Visualizing metrics is an incredibly common and valuable task. Virtually every department in a business likes to leverage data when making decisions. Time and time again I’ve seen developers implement one-off solutions for automatic reporting, sometimes quick and dirty, sometimes highly polished. For example:

  • A weekly email to the entire company showing the main engagement KPIs for the product.
  • A weekly Slack message to a team channel showing how many alerts the on-call team member had to respond to in the previous week.
  • A daily summary of sales numbers and targets.

Thanks largely to Grafana, teams are customizing real-time dashboards to always have an up-to-date view on the health of a system or the health of the business. However, there is often value in distilling a continuum of real-time metrics into a short digestible report. KPI Reporter attempts to make it easier to build such reports.

A few guiding principles that shape this project:

  1. It should be possible to run on-premises. It is far easier to run a reporting tool within an infrastructure due to the amount of data sinks that must be accessible.

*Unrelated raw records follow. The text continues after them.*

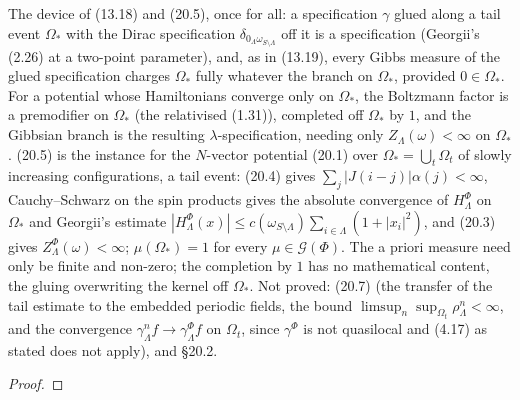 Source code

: \begin{theorem}
    The device of (13.18) and (20.5), once for all: a specification $\gamma$ glued along a tail
    event $\Omega_*$ with the Dirac specification $\delta_{0_\Lambda\omega_{S\setminus\Lambda}}$ off it is
    a specification (Georgii's (2.26) at a two-point parameter), and, as in (13.19), every Gibbs
    measure of the glued specification charges $\Omega_*$ fully whatever the branch on $\Omega_*$,
    provided $0 \in \Omega_*$. For a potential whose Hamiltonians converge only on $\Omega_*$, the
    Boltzmann factor is a premodifier on $\Omega_*$ (the relativised (1.31)), completed off
    $\Omega_*$ by $1$, and the Gibbsian branch is the resulting $\lambda$-specification, needing
    only $Z_\Lambda(\omega) < \infty$ on $\Omega_*$. (20.5) is the instance for the $N$-vector
    potential (20.1) over $\Omega_* = \bigcup_t \Omega_t$ of slowly increasing configurations, a
    tail event: (20.4) gives $\sum_j |J(i-j)|\alpha(j) < \infty$, Cauchy--Schwarz on the spin
    products gives the absolute convergence of $H^\Phi_\Lambda$ on $\Omega_*$ and Georgii's estimate
    $|H^\Phi_\Lambda(x)| \leq c(\omega_{S\setminus\Lambda})\sum_{i\in\Lambda}(1+|x_i|^2)$, and (20.3)
    gives $Z^\Phi_\Lambda(\omega) < \infty$; $\mu(\Omega_*) = 1$ for every $\mu \in \mathcal G(\Phi)$.
    The a priori measure need only be finite and non-zero; the completion by $1$ has no
    mathematical content, the gluing overwriting the kernel off $\Omega_*$. Not proved: (20.7)
    (the transfer of the tail estimate to the embedded periodic fields, the bound
    $\limsup_n\sup_{\Omega_t}\rho^n_\Lambda < \infty$, and the convergence $\gamma^n_\Lambda f \to
    \gamma^\Phi_\Lambda f$ on $\Omega_t$, since $\gamma^\Phi$ is not quasilocal and (4.17) as stated does
    not apply), and \S20.2.
\end{theorem}
\begin{proof}
    \leanok
\end{proof}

Security teams should rightly raise eyebrows when databases are exposed externally just so a reporting tool can reach in.
  2. It should be highly customizable. There should not be many assumptions about either layout or appearance. The shape and type of data ultimately will drive this.
  3. It should be possible to extend. The space of distinct user needs is massive. While the tool should aim to provide a lot of useful functionality out of the box, it will always be the case that custom extensions will be required to achieve a particular implementation. The tool should embrace this reality.